▶ **Information provided**
'''

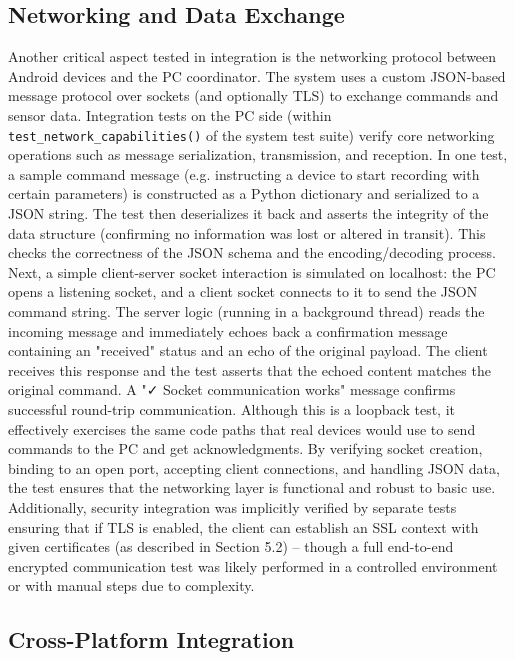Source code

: \documentclass[11pt,a4paper]{report}
\begin{document}
\subsection{Networking and Data Exchange}

Another critical aspect tested in integration is the networking protocol between Android devices and the PC coordinator. The system uses a custom JSON-based message protocol over sockets (and optionally TLS) to exchange commands and sensor data. Integration tests on the PC side (within \texttt{test\_network\_capabilities()} of the system test suite) verify core networking operations such as message serialization, transmission, and reception. In one test, a sample command message (e.g. instructing a device to start recording with certain parameters) is constructed as a Python dictionary and serialized to a JSON string. The test then deserializes it back and asserts the integrity of the data structure (confirming no information was lost or altered in transit). This checks the correctness of the JSON schema and the encoding/decoding process. Next, a simple client-server socket interaction is simulated on localhost: the PC opens a listening socket, and a client socket connects to it to send the JSON command string. The server logic (running in a background thread) reads the incoming message and immediately echoes back a confirmation message containing an "received" status and an echo of the original payload. The client receives this response and the test asserts that the echoed content matches the original command. A "✓ Socket communication works" message confirms successful round-trip communication. Although this is a loopback test, it effectively exercises the same code paths that real devices would use to send commands to the PC and get acknowledgments. By verifying socket creation, binding to an open port, accepting client connections, and handling JSON data, the test ensures that the networking layer is functional and robust to basic use. Additionally, security integration was implicitly verified by separate tests ensuring that if TLS is enabled, the client can establish an SSL context with given certificates (as described in Section 5.2) – though a full end-to-end encrypted communication test was likely performed in a controlled environment or with manual steps due to complexity.

\subsection{Cross-Platform Integration}
\end{document}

'''

▶ **What you should do**
Which lines of the data contain the string "subsection"? Copy each of them.

▶ **Result below**
\subsection{Networking and Data Exchange}
\subsection{Cross-Platform Integration}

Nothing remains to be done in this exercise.